-- ENTRIES SUPPLIED follows --

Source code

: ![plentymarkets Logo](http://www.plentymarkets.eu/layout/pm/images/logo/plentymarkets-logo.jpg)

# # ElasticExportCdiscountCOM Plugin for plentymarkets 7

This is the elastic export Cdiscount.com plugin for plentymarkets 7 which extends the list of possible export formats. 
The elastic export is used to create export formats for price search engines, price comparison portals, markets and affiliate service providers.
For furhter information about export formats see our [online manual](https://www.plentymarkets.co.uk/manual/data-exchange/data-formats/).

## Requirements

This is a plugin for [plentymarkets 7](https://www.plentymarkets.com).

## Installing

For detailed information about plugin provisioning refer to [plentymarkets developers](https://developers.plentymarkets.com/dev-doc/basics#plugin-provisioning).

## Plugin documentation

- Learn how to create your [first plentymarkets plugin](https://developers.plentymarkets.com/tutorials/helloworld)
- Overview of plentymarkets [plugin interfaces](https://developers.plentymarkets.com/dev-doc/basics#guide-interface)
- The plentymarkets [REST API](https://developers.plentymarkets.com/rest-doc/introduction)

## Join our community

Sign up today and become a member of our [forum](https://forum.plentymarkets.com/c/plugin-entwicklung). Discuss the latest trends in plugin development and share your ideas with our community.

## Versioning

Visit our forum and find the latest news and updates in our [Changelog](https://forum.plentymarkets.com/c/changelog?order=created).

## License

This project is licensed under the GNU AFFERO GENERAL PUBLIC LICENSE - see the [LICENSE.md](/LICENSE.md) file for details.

-- ENTRIES SUPPLIED concluded --

Make an exact transcription of the entries above.

Source code

: ![plentymarkets Logo](http://www.plentymarkets.eu/layout/pm/images/logo/plentymarkets-logo.jpg)

# # ElasticExportCdiscountCOM Plugin for plentymarkets 7

This is the elastic export Cdiscount.com plugin for plentymarkets 7 which extends the list of possible export formats. 
The elastic export is used to create export formats for price search engines, price comparison portals, markets and affiliate service providers.
For furhter information about export formats see our [online manual](https://www.plentymarkets.co.uk/manual/data-exchange/data-formats/).

## Requirements

This is a plugin for [plentymarkets 7](https://www.plentymarkets.com).

## Installing

For detailed information about plugin provisioning refer to [plentymarkets developers](https://developers.plentymarkets.com/dev-doc/basics#plugin-provisioning).

## Plugin documentation

- Learn how to create your [first plentymarkets plugin](https://developers.plentymarkets.com/tutorials/helloworld)
- Overview of plentymarkets [plugin interfaces](https://developers.plentymarkets.com/dev-doc/basics#guide-interface)
- The plentymarkets [REST API](https://developers.plentymarkets.com/rest-doc/introduction)

## Join our community

Sign up today and become a member of our [forum](https://forum.plentymarkets.com/c/plugin-entwicklung). Discuss the latest trends in plugin development and share your ideas with our community.

## Versioning

Visit our forum and find the latest news and updates in our [Changelog](https://forum.plentymarkets.com/c/changelog?order=created).

## License

This project is licensed under the GNU AFFERO GENERAL PUBLIC LICENSE - see the [LICENSE.md](/LICENSE.md) file for details.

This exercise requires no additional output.